ENTRIES SUPPLIED:
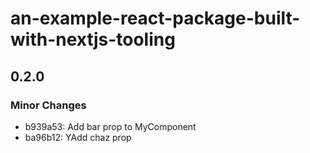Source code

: # an-example-react-package-built-with-nextjs-tooling

## 0.2.0

### Minor Changes

- b939a53: Add bar prop to MyComponent
- ba96b12: YAdd chaz prop
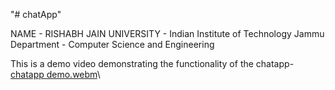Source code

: "# chatApp" 

NAME - RISHABH JAIN
UNIVERSITY - Indian Institute of Technology Jammu
Department - Computer Science and Engineering

This is a demo video demonstrating the functionality of the chatapp-
[chatapp demo.webm](https://github.com/user-attachments/assets/c3caaa63-4914-41d7-a58a-73d2cb7a0ce5)\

EXERCISE BRIEF:
Copy out all lines of the material above in which "prop" occurs.

EXERCISE RESPONSE:
- b939a53: Add bar prop to MyComponent
- ba96b12: YAdd chaz prop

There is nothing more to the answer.